## Provided data
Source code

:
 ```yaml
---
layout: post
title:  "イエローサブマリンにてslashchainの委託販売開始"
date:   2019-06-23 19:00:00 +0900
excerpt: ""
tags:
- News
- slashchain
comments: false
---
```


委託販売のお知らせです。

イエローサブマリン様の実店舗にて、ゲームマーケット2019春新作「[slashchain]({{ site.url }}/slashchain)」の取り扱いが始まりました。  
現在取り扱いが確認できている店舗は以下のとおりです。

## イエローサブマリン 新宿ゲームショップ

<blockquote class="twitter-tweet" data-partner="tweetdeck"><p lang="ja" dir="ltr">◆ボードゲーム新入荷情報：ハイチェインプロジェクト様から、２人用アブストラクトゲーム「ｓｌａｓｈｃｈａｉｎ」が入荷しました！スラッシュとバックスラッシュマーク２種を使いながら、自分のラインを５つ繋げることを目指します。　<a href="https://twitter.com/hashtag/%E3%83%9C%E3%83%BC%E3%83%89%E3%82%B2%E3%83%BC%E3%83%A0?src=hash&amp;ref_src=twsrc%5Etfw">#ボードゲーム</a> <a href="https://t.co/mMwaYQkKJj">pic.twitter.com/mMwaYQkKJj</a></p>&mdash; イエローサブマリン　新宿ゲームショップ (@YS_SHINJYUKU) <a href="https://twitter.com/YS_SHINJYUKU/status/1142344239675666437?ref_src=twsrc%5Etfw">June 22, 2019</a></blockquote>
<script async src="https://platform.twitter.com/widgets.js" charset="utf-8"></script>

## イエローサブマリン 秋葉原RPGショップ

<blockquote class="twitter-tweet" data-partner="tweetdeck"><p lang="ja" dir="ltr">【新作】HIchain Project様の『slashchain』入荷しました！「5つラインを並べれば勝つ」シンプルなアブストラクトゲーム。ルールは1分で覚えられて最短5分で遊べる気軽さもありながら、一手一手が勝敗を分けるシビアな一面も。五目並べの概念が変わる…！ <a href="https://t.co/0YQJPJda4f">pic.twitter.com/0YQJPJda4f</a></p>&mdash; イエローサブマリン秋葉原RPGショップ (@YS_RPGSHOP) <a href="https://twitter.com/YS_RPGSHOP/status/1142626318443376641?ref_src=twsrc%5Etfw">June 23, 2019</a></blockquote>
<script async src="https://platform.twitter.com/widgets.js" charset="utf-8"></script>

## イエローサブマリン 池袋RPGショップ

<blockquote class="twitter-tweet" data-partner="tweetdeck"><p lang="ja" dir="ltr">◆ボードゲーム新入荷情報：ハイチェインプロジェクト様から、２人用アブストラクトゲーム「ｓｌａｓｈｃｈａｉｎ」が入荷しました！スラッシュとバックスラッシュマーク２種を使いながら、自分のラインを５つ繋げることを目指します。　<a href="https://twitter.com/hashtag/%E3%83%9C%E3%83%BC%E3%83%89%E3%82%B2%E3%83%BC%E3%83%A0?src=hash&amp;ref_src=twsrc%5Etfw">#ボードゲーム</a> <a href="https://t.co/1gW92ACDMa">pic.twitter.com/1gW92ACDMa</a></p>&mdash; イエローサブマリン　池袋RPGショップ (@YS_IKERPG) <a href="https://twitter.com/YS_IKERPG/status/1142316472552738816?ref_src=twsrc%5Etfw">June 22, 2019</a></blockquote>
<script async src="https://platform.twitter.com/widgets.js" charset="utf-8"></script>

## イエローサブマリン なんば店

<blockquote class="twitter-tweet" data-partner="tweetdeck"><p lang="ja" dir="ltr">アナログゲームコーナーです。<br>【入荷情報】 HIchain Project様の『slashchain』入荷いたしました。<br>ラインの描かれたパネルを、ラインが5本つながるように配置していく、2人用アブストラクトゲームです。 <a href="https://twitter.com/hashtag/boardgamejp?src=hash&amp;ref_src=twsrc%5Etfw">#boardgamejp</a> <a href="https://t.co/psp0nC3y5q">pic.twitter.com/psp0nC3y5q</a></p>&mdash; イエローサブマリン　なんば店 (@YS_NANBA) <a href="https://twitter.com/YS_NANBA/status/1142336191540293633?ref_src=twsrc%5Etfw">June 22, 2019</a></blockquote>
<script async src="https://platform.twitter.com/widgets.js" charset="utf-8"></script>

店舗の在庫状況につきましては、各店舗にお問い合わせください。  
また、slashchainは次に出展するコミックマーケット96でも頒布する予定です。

## What is required
Among the lines above, count those containing "新宿ゲームショップ" and give only that count.

## Answer section
2